Герцог подозрительно посмотрел на мать. Темные глаза Марианны-Клотильды, очень похожие на его собственные, были совершенно невинными, но это только усилило его подозрения. И отец и мать отличались невероятной проницательностью. В детстве ему ни разу не удалось обмануть их.

– Я догадываюсь, – язвительно заметил он, – что тут не обошлось без Баньона. Черт бы побрал этого малого, вечно сующего нос не в свое дело!

Герцогиня только улыбнулась в ответ. Естественно, она говорила с Баньоном, но слуга сына рассказал очень мало, что ее весьма удивило. Преданность преданностью, однако… После возвращения из Чесли сын изменился. Он стал более отчужденным и, кажется, более задумчивым. Сначала герцогине казалось, что Ричард все еще горюет по своему другу Робби Фарадею, но потом она поняла, что ошиблась. И Сабрина Эверсли, ныне жена Филиппа Мерсеро, тоже, похоже, не имела к этому никакого отношения. Но сын был мрачен. И одинок, страшно одинок. Мать не знала, что делать, и это угнетало ее.

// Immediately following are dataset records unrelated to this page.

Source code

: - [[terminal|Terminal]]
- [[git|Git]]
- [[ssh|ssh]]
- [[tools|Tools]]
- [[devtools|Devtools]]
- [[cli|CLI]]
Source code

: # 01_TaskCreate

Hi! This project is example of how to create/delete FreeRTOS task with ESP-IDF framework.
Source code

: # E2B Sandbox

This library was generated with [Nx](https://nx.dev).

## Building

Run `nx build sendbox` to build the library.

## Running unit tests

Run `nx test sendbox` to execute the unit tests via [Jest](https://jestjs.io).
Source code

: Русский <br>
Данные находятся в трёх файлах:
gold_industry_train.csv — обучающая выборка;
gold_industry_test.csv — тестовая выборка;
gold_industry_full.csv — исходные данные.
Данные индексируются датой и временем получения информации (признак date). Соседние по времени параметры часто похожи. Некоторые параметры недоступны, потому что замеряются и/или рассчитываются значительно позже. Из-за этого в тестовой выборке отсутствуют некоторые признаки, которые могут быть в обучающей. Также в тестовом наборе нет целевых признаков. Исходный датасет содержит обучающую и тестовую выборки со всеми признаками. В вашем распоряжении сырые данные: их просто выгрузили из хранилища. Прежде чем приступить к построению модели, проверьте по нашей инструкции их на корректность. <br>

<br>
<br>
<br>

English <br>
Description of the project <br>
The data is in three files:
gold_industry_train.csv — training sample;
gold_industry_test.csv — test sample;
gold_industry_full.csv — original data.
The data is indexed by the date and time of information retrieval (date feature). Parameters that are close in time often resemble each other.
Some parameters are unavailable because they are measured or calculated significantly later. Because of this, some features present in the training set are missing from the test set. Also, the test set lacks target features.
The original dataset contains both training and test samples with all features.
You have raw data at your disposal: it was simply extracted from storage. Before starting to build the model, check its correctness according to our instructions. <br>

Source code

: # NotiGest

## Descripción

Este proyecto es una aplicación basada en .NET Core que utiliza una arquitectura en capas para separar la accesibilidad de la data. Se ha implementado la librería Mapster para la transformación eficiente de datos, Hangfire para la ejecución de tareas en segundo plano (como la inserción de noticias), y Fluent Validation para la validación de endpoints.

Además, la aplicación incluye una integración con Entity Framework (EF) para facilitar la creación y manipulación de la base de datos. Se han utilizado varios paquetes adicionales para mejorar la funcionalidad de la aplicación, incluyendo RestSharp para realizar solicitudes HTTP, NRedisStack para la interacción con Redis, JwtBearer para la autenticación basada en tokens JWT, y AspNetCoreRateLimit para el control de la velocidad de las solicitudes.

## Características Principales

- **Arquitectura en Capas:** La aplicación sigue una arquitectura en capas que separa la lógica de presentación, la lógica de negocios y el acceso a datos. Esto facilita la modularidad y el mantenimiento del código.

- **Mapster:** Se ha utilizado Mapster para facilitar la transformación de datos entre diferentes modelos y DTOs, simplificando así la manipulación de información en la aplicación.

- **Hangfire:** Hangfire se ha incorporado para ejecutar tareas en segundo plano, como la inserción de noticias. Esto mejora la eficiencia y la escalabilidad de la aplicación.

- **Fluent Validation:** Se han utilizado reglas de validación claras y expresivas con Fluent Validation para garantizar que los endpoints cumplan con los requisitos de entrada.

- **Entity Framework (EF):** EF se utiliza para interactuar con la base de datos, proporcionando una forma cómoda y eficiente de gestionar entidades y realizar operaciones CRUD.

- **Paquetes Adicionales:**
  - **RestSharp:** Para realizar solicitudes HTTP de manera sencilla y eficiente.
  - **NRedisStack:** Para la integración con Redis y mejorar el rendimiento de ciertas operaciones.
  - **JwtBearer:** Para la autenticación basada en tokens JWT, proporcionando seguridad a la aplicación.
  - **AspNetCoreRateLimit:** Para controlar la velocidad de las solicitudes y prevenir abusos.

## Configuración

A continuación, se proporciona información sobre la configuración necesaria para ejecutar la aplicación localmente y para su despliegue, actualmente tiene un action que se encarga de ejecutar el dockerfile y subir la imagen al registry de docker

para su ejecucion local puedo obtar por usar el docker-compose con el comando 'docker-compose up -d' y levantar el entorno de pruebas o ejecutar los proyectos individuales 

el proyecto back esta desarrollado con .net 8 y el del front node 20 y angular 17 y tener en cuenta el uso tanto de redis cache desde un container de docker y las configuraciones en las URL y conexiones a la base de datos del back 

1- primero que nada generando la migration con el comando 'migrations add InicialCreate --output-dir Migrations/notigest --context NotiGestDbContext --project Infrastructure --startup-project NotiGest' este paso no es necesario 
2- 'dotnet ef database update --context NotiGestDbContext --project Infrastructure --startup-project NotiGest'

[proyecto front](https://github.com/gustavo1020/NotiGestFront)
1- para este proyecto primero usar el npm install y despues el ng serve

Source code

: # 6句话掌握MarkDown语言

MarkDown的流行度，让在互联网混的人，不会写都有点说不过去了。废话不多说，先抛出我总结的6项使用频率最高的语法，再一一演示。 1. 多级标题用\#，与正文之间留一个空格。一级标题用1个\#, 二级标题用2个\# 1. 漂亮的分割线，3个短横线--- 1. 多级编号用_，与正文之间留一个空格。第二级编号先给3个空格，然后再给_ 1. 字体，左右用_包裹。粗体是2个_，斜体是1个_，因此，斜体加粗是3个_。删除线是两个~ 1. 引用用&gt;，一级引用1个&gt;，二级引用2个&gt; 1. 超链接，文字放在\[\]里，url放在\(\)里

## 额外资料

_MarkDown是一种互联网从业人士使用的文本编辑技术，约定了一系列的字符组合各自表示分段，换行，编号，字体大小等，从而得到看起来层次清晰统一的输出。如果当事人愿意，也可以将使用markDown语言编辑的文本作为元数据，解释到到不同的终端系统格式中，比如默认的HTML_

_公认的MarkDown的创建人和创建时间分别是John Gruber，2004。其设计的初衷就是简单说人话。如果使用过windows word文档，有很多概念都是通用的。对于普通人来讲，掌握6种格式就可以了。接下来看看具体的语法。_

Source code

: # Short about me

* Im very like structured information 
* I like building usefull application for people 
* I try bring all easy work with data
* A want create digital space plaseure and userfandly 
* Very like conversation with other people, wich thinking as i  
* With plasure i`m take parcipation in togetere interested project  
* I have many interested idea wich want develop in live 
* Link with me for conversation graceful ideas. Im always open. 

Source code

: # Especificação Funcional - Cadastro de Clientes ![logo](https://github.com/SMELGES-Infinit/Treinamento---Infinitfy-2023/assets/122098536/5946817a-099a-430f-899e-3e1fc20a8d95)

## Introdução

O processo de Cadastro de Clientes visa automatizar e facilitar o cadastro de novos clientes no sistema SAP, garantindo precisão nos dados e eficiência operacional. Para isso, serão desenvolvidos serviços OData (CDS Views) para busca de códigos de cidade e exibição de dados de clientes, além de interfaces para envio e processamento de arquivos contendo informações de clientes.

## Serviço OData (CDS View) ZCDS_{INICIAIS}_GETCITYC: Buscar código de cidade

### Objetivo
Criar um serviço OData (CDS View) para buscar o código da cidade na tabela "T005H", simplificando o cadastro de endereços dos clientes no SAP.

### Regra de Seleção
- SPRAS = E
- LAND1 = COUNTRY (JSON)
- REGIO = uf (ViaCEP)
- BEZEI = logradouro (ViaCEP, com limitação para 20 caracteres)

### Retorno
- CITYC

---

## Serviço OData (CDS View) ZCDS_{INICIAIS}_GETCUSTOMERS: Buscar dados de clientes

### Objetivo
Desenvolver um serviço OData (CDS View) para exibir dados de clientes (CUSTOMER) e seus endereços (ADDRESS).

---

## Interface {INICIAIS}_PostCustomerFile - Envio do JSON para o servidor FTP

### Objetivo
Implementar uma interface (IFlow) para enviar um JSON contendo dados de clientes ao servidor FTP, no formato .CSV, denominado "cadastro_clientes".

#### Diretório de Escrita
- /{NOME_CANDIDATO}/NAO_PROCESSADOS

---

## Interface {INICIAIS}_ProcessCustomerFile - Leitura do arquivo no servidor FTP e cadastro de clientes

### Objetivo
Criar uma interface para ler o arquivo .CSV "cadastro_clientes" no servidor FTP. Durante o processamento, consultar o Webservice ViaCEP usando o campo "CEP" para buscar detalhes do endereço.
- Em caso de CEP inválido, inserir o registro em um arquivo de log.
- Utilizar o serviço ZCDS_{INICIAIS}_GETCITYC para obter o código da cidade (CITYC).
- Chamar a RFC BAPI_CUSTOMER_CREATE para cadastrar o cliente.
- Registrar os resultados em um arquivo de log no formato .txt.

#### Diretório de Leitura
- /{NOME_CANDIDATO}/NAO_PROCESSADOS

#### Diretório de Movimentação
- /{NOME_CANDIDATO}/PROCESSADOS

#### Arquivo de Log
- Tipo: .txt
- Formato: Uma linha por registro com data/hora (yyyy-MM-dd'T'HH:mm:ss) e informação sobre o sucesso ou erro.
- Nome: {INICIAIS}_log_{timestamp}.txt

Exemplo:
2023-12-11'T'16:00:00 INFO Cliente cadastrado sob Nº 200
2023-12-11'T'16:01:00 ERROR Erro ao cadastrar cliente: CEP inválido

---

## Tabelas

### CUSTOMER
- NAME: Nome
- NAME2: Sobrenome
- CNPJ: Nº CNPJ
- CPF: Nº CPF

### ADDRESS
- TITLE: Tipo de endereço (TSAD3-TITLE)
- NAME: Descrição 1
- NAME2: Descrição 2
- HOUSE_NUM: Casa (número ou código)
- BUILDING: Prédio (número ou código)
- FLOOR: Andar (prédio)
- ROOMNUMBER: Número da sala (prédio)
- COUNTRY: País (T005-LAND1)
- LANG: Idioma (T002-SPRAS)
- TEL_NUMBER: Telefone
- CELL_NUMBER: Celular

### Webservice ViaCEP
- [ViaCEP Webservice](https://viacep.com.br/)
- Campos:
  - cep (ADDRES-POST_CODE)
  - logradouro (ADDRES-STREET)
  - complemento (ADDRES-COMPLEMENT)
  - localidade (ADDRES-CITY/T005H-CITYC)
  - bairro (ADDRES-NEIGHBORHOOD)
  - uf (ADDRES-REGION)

Герцогиня погрузилась в молчание. Возможно, сыну нужна новая любовница. Старая герцогиня была реалисткой, хотя всегда отрицала это. Ричард был такой же чувственной натурой, как и его отец. Да, но отец в конце концов встретил ее, Марианну-Клотильду, дочь обедневшего графа, и с тех пор его чувственность получала разрядку дома, с ней, в постели или там, где им случалось остаться наедине. Эти воспоминания заставили ее улыбнуться. И все же, несмотря на сходство с отцом, сын был человеком себе на уме. Когда Ричард по воле отца женился на Мариссе, мать верила, что он остепенится, но этого не случилось. А потом Марисса умерла.